- Task -
Transcribe the following entries word for word. End with the line where "### methods" appears.

- Record excerpts -
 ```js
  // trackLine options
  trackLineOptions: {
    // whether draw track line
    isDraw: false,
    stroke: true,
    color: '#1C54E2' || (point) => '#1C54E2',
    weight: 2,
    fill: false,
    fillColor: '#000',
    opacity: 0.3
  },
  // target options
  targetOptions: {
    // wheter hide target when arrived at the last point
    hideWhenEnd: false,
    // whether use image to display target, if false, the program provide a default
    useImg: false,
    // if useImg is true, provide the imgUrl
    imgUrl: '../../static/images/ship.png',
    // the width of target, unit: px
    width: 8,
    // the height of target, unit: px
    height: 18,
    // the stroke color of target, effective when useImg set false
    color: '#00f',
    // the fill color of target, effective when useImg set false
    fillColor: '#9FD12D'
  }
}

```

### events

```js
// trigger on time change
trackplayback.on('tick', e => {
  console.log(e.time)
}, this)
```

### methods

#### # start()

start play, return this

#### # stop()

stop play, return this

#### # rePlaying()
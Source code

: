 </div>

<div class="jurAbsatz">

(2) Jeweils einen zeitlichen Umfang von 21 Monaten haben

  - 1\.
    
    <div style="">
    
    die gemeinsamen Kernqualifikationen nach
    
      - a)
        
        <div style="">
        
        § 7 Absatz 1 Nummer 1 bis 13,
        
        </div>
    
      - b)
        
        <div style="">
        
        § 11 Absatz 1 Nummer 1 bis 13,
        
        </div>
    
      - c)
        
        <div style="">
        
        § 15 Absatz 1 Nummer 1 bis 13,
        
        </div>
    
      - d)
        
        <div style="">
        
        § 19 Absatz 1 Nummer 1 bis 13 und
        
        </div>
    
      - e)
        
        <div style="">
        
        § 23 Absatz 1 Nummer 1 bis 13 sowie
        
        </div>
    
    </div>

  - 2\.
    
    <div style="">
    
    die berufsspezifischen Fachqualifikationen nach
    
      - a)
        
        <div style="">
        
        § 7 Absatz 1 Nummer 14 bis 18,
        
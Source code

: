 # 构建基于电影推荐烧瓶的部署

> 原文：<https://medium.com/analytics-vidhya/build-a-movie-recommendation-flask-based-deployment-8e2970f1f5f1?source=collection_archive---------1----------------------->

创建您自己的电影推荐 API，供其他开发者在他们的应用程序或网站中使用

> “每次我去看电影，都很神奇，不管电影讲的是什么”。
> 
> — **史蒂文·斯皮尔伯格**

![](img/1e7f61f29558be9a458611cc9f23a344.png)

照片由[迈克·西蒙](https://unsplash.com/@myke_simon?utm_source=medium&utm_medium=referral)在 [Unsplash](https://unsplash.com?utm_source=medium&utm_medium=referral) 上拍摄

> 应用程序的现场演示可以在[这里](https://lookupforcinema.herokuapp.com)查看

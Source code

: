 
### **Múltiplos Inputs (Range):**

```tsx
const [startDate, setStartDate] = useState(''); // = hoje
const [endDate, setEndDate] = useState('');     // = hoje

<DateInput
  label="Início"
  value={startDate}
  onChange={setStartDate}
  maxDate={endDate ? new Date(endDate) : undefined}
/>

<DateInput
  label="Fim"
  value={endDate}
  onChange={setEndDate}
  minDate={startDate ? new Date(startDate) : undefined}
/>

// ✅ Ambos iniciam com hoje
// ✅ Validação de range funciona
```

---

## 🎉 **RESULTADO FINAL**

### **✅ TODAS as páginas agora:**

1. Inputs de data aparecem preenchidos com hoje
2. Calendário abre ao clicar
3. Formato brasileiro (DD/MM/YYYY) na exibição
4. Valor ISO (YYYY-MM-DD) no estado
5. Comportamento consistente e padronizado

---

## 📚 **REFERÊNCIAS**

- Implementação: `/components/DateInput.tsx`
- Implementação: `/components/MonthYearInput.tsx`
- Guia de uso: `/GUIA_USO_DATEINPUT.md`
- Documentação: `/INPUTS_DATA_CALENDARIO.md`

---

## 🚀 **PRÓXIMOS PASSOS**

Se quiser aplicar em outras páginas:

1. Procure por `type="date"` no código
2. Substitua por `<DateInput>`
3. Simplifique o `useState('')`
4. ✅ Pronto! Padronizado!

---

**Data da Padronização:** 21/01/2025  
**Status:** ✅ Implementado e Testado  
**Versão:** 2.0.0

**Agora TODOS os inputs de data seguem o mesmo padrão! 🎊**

- Answer to this exercise -
 ```js
  // trackLine options
  trackLineOptions: {
    // whether draw track line
    isDraw: false,
    stroke: true,
    color: '#1C54E2' || (point) => '#1C54E2',
    weight: 2,
    fill: false,
    fillColor: '#000',
    opacity: 0.3
  },
  // target options
  targetOptions: {
    // wheter hide target when arrived at the last point
    hideWhenEnd: false,
    // whether use image to display target, if false, the program provide a default
    useImg: false,
    // if useImg is true, provide the imgUrl
    imgUrl: '../../static/images/ship.png',
    // the width of target, unit: px
    width: 8,
    // the height of target, unit: px
    height: 18,
    // the stroke color of target, effective when useImg set false
    color: '#00f',
    // the fill color of target, effective when useImg set false
    fillColor: '#9FD12D'
  }
}

```

### events

```js
// trigger on time change
trackplayback.on('tick', e => {
  console.log(e.time)
}, this)
```

### methods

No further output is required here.